WHAT THIS TASK INVOLVES.
Determine the number of lines in the following entries that hold the word "syntax". Give only that number.

RAW DATA Block Start

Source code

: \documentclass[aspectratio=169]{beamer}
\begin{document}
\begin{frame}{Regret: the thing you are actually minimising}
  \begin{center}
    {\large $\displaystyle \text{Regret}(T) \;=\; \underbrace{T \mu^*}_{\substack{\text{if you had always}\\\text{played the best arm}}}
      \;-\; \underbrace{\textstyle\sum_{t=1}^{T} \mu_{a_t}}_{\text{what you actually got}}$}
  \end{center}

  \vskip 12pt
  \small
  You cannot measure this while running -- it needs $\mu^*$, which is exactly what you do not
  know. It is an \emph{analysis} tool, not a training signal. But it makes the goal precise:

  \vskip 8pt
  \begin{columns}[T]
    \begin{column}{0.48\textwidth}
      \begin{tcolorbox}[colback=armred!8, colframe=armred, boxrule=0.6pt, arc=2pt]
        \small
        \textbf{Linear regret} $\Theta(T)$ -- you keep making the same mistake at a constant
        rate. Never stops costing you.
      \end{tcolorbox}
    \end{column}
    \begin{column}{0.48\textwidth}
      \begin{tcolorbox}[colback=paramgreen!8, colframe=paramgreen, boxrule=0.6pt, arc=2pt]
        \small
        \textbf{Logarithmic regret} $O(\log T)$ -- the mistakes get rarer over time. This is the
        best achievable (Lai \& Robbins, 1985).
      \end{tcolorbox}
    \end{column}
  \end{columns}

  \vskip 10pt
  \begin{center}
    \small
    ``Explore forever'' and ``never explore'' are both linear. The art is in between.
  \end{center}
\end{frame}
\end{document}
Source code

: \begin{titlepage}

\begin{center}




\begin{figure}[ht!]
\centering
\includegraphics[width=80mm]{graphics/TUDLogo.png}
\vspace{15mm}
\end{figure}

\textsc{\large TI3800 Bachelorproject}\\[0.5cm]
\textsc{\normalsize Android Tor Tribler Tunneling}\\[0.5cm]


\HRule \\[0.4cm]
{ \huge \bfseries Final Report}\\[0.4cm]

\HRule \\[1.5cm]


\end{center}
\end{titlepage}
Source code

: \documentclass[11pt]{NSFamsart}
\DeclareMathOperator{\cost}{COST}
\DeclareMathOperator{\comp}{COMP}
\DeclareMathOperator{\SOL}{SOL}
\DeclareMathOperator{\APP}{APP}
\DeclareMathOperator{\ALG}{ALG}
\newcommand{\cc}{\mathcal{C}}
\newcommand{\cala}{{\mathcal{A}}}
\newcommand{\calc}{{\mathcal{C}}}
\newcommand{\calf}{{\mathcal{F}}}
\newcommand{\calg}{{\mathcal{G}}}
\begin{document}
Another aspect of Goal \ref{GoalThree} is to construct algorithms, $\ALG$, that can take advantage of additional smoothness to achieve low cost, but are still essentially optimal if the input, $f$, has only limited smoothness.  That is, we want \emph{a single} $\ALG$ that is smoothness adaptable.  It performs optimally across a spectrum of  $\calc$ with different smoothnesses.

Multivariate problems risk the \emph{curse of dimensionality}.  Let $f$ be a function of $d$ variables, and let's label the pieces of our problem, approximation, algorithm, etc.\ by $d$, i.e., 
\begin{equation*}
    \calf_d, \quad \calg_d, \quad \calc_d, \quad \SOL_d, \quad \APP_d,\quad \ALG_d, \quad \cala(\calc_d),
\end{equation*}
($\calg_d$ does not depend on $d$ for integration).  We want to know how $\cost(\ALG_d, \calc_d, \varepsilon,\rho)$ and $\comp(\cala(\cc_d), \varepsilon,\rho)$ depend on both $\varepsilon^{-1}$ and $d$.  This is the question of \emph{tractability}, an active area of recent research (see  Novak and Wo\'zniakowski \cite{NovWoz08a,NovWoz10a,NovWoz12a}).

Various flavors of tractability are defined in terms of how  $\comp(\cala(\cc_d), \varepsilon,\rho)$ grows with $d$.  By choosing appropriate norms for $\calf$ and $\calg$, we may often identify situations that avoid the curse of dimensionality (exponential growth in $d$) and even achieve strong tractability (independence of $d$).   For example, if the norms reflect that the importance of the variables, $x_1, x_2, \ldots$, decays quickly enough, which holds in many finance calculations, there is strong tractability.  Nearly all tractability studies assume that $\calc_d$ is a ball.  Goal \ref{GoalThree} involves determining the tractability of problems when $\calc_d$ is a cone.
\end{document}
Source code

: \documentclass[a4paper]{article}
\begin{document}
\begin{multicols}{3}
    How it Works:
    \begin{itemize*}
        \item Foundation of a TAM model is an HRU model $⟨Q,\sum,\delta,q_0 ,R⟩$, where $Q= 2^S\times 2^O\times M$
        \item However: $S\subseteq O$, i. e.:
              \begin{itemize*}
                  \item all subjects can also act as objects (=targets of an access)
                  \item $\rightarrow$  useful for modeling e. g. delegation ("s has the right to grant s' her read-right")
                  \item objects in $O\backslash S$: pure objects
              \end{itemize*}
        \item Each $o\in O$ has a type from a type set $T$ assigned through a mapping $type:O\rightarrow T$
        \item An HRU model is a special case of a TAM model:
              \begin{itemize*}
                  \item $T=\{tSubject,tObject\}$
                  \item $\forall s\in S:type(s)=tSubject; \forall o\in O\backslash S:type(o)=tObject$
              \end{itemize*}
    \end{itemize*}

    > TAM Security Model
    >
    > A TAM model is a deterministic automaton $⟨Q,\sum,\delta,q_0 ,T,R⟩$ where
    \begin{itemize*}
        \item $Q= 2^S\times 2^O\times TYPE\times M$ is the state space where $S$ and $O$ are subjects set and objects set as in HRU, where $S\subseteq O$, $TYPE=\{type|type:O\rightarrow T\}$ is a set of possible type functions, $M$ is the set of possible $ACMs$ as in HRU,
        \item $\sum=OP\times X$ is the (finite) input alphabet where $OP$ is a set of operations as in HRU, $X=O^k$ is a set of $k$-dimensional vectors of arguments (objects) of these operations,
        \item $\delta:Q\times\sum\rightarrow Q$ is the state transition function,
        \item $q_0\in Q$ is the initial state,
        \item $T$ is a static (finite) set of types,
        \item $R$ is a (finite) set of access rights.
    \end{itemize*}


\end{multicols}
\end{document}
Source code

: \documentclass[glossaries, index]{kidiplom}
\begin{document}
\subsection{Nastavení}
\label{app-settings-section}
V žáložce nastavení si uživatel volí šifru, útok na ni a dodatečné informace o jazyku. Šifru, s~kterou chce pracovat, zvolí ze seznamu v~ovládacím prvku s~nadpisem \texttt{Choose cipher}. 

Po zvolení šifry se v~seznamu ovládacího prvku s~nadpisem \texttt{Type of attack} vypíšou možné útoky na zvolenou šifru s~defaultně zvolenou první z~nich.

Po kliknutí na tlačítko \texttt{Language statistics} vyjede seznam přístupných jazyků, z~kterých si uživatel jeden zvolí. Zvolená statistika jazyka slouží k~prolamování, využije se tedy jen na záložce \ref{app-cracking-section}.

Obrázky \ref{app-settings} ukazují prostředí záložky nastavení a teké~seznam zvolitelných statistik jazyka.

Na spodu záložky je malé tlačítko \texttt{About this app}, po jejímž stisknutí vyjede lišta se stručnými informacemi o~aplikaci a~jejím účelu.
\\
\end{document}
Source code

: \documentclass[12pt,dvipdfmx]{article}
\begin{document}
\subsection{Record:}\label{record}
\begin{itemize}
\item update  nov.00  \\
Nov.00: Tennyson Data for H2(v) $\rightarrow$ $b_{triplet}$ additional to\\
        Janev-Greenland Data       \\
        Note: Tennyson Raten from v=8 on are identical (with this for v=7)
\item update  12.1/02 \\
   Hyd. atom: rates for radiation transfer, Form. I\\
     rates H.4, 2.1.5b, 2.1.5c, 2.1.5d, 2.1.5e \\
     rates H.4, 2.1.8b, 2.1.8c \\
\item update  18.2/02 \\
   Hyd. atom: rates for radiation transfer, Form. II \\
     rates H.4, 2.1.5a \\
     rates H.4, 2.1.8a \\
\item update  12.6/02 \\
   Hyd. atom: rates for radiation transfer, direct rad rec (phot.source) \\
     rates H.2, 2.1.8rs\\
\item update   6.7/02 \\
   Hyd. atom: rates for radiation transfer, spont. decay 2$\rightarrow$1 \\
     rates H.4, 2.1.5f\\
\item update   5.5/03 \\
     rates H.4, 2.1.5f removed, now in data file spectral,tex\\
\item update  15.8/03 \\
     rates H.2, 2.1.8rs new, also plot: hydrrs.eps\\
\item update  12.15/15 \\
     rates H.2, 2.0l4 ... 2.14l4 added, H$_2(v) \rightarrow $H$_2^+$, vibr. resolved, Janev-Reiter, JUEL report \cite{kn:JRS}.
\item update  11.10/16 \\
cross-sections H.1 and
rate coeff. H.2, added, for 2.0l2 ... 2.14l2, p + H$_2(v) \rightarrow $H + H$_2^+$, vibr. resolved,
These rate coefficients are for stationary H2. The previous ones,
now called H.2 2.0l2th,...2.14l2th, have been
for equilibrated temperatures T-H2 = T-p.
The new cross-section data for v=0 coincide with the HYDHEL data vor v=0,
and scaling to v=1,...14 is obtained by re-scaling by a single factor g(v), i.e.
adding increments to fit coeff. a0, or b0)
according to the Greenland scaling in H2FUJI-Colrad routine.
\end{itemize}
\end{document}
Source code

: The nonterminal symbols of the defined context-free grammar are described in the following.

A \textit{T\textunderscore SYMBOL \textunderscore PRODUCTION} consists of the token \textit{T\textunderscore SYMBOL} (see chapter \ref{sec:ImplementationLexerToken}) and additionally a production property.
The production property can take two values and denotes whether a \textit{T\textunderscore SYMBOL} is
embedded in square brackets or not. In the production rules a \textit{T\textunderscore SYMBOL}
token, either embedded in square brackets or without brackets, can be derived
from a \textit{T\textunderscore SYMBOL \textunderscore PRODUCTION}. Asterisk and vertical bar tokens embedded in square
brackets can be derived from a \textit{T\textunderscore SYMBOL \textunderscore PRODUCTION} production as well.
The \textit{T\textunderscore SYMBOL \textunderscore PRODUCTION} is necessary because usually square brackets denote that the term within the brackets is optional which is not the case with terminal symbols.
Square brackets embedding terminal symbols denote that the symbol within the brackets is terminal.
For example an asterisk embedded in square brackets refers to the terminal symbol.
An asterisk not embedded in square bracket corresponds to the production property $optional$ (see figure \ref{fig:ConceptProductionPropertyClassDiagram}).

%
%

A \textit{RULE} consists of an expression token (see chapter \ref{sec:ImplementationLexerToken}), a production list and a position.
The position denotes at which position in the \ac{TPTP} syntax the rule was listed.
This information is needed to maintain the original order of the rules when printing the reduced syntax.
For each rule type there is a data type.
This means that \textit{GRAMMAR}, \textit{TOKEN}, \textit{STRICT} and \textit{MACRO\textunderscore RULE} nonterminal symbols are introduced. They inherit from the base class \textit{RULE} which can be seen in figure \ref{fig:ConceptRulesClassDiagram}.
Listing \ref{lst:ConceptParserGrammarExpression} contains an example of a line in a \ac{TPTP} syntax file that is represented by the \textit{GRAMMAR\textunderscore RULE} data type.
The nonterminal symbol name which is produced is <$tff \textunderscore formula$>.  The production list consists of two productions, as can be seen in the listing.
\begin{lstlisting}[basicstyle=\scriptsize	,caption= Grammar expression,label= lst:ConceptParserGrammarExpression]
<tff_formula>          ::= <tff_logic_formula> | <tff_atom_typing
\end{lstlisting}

RAW DATA Block End

OUTPUT FOR THIS EXERCISE.
3